• **What you are asked to do**
Line count for "Amendment": state how many lines of the data below include it, and output nothing more.

Items listed in a dataset

+--

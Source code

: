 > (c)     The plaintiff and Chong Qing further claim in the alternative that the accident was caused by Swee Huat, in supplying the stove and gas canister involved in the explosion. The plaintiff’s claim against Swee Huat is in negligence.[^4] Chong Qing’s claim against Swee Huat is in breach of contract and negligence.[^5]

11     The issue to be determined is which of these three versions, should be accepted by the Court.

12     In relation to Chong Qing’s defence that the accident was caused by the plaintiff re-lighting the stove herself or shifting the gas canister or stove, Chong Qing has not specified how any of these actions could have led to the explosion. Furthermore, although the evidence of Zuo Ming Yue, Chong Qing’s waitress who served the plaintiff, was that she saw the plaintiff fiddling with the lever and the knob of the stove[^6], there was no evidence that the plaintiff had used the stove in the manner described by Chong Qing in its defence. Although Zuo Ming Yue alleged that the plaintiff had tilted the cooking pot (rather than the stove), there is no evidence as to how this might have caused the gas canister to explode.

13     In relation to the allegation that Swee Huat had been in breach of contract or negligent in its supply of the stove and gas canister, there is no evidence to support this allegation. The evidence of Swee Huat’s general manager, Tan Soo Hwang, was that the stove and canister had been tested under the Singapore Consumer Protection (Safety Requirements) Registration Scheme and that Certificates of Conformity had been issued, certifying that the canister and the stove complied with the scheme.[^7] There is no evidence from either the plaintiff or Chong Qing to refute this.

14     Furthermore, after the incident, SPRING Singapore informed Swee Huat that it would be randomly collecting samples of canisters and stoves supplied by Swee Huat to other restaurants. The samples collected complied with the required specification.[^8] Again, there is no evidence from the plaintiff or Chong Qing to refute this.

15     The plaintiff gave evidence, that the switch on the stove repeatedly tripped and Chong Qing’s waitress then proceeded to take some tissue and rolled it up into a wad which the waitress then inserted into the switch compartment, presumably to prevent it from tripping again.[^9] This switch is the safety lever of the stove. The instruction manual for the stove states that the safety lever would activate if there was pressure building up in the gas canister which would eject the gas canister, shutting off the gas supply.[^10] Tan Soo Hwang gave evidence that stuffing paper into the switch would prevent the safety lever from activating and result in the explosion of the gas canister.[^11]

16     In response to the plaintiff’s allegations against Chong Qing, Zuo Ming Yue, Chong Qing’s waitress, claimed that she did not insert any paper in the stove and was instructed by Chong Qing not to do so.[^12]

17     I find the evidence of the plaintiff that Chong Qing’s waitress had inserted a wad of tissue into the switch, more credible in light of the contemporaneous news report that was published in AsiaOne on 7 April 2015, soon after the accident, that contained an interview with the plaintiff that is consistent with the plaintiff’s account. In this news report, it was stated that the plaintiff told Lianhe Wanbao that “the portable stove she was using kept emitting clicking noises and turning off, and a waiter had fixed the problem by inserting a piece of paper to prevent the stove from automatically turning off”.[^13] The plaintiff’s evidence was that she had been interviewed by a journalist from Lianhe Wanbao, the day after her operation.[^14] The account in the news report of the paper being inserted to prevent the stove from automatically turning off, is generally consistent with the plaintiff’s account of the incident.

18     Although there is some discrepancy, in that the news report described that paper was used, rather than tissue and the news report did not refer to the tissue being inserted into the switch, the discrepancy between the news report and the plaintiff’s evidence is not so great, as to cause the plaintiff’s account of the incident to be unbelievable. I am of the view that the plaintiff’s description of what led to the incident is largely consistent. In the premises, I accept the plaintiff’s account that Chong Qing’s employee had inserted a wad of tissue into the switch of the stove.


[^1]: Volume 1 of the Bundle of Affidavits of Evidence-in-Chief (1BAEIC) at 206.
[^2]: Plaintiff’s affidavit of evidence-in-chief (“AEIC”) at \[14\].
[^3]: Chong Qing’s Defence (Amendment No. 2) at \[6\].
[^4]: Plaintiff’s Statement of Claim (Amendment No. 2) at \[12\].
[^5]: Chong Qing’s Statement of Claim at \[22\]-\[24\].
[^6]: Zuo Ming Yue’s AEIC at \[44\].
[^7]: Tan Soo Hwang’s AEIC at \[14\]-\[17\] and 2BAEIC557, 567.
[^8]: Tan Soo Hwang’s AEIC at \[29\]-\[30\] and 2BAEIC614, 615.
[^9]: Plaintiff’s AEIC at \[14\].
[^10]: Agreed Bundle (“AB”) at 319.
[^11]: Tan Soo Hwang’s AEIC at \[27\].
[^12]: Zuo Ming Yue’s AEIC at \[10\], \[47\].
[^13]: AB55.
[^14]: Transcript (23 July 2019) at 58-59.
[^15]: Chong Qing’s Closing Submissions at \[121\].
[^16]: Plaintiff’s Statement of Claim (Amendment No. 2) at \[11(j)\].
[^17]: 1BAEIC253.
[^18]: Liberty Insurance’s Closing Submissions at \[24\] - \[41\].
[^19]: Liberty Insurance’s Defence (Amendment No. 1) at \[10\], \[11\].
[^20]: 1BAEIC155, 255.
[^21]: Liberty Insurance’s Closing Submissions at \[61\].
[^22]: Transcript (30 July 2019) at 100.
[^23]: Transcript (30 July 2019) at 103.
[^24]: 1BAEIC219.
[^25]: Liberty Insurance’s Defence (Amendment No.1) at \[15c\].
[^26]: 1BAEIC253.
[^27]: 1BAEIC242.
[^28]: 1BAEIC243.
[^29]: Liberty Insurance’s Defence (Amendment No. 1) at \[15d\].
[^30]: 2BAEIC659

+--

• **Task output**
6